The dishes are divided among snacks, starters, pastas and pizzas, and you should try to get one or two of each. Start with the prosciutto, which is as great as ever, with perhaps some differences to what you’re used to, coming from the San Daniele DOP rather than the Parma we usually run into over here.

The caviar pasta. Photo / Babiche Martens
The caviar pasta. Photo / Babiche Martens

The differences are mostly observable in the shape and size of the whole ham rather than the slices that will arrive on your plate, though it would be fun to eat both side by side and observe whether the different air and altitude have much effect on the flavour. At Spiga you get your ham with lightly fried pizza dough grape-sized balls of puffy dough deliciousness which help turn this bar snack into something filling.

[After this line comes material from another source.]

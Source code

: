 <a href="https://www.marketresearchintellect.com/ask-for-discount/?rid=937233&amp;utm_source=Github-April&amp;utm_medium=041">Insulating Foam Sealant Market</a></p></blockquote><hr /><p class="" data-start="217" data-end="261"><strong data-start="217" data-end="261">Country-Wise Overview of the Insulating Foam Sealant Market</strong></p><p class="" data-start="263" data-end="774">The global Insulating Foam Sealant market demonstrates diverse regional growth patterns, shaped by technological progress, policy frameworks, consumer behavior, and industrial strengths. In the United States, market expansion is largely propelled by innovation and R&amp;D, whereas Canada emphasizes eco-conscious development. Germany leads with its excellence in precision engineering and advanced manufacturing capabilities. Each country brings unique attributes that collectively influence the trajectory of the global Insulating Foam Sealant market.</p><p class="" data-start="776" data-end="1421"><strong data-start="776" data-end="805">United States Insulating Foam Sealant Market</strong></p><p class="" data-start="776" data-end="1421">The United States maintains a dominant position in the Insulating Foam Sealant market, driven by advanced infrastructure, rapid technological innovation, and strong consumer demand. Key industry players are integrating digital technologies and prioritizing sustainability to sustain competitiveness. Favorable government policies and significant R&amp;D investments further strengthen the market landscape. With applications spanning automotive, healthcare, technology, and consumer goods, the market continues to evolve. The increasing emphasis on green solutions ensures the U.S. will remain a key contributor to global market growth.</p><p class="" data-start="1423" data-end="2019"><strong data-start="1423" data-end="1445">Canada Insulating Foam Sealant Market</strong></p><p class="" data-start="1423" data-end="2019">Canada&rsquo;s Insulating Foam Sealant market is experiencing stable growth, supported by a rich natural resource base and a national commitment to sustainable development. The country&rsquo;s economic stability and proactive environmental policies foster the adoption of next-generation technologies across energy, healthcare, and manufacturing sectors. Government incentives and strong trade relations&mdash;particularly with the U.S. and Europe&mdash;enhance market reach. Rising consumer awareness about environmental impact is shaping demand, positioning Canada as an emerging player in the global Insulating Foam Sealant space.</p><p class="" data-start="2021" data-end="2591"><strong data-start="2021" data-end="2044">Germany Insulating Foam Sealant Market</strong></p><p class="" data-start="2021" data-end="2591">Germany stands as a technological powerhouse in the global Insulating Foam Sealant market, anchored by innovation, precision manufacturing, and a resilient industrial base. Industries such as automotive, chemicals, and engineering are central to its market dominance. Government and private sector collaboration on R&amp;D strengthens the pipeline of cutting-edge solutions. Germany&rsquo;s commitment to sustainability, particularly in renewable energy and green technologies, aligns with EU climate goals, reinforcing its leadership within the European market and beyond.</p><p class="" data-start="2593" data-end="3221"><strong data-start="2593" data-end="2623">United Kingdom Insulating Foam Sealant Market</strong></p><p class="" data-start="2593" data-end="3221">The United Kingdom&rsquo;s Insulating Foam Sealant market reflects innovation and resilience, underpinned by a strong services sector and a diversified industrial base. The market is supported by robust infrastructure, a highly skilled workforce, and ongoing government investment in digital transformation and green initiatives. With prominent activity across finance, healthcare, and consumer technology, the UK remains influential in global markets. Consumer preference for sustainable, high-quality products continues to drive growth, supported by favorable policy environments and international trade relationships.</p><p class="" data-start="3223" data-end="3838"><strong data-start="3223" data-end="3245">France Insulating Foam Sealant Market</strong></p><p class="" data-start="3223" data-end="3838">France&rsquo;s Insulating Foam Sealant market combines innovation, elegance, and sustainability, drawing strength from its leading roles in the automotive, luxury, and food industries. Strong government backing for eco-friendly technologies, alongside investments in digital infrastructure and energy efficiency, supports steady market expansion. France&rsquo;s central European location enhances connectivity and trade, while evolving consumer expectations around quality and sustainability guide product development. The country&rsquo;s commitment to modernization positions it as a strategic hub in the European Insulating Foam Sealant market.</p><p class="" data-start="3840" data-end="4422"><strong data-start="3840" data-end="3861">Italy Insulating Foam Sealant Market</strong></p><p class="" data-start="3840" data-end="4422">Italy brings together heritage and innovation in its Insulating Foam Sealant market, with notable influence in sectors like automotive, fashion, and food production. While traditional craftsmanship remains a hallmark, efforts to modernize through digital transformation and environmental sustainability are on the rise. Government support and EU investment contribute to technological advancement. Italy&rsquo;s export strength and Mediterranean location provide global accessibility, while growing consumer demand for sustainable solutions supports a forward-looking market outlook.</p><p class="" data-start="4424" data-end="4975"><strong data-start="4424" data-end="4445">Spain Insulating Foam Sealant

The chef is rightly proud of his dough, and at the end of the night we saw him carefully weighing it out for the following day. His trick is to add as much water as the Type 00 flour can possibly bear, making it extremely difficult for him to work with, but providing great rewards for the eventual eater, who’ll notice straight away the extra air that his recipe allows for in the base.

Some of the pizza toppings are traditional but others are new and clever, featuring ingredient combinations that are usually found on the pasta menu. We had the cacio e pepe, currently very fashionable in a bowl of thick spaghetti but delicious melted in the pizza oven instead, topped with some globe artichoke pieces, which are inevitably marinated at this time of year but hopefully might turn up fresh in the summer.

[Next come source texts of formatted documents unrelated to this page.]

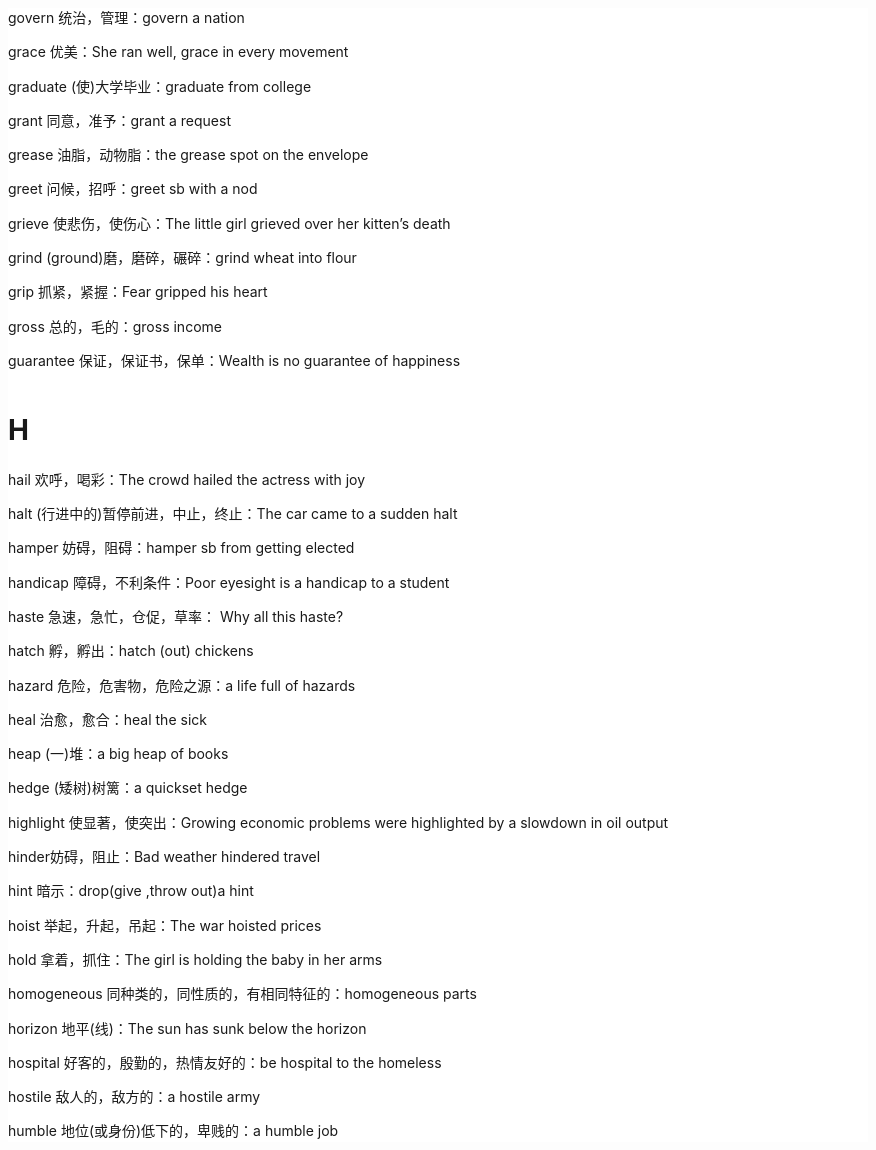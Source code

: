 govern 统治，管理：govern a nation

grace 优美：She ran well, grace in every movement

graduate (使)大学毕业：graduate from college

grant 同意，准予：grant a request

grease 油脂，动物脂：the grease spot on the envelope

greet 问候，招呼：greet sb with a nod

grieve 使悲伤，使伤心：The little girl grieved over her kitten’s death

grind (ground)磨，磨碎，碾碎：grind wheat into flour

grip 抓紧，紧握：Fear gripped his heart

gross 总的，毛的：gross income

guarantee 保证，保证书，保单：Wealth is no guarantee of happiness

# H

hail 欢呼，喝彩：The crowd hailed the actress with joy

halt (行进中的)暂停前进，中止，终止：The car came to a sudden halt

hamper 妨碍，阻碍：hamper sb from getting elected

handicap 障碍，不利条件：Poor eyesight is a handicap to a student

haste 急速，急忙，仓促，草率： Why all this haste?

hatch 孵，孵出：hatch (out) chickens

hazard 危险，危害物，危险之源：a life full of hazards

heal 治愈，愈合：heal the sick

heap (一)堆：a big heap of books

hedge (矮树)树篱：a quickset hedge

highlight 使显著，使突出：Growing economic problems were highlighted by a slowdown in oil output

hinder妨碍，阻止：Bad weather hindered travel

hint 暗示：drop(give ,throw out)a hint

hoist 举起，升起，吊起：The war hoisted prices

hold 拿着，抓住：The girl is holding the baby in her arms

homogeneous 同种类的，同性质的，有相同特征的：homogeneous parts

horizon 地平(线)：The sun has sunk below the horizon

hospital 好客的，殷勤的，热情友好的：be hospital to the homeless

hostile 敌人的，敌方的：a hostile army

humble 地位(或身份)低下的，卑贱的：a humble job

The pasta is perfect too, with just the right amount of sauce per strand and cooked a little under by conventional New Zealand tastes, the way it works best. My dining buddy, Al, had promised his daughter he wouldn’t order the veal but, like the world’s lamest trip to Vegas, we agreed that what happens on tour, stays on tour.

Find Spiga down a lane, round the corner, behind a construction site. Photo / Babiche Martens
Find Spiga down a lane, round the corner, behind a construction site. Photo / Babiche Martens

It was a good choice and the handmade tagliatelle would have been tasty enough with just the ragout but it came with a zesty salsa verde and plenty of cheese.

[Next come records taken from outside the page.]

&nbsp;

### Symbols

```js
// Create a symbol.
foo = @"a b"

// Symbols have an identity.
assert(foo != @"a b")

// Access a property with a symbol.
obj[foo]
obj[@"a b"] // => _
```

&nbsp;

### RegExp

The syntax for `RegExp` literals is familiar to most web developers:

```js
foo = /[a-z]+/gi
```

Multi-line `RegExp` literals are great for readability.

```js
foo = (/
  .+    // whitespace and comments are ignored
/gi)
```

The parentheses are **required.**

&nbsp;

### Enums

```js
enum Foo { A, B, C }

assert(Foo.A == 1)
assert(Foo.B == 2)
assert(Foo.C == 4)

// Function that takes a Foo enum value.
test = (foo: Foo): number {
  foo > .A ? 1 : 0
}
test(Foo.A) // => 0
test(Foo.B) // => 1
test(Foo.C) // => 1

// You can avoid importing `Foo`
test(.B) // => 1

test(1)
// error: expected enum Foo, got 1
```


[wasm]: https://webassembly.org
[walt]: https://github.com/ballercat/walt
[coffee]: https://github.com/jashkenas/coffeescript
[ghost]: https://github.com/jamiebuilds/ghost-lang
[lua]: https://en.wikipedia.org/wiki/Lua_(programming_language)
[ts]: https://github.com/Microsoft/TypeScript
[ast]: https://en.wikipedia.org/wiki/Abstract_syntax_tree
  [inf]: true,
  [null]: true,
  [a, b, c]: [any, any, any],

I misordered and got a simple tagliolini with salmon roe, caviar and mullet roe there was literally nothing wrong with this dish but after a few salty, fishy mouthfuls I decided I should have gone for something more comforting.

I commented on an apparent lack of fresh vegetables and the owner made a loud “HA!” sound. She’s apparently been telling her chef-partner for years that he should put a salad on the menu. From the kitchen, he shrugged and insisted “burrata is a vegetable”, so clearly she has her work cut out for her.

This good humour flowed throughout the evening: just a couple of months into service they’ve already created a happy restaurant that feels like it’s been here forever. I look forward to them expanding further in the spring, when Spiga will become a place that is easy to find and hard to ignore.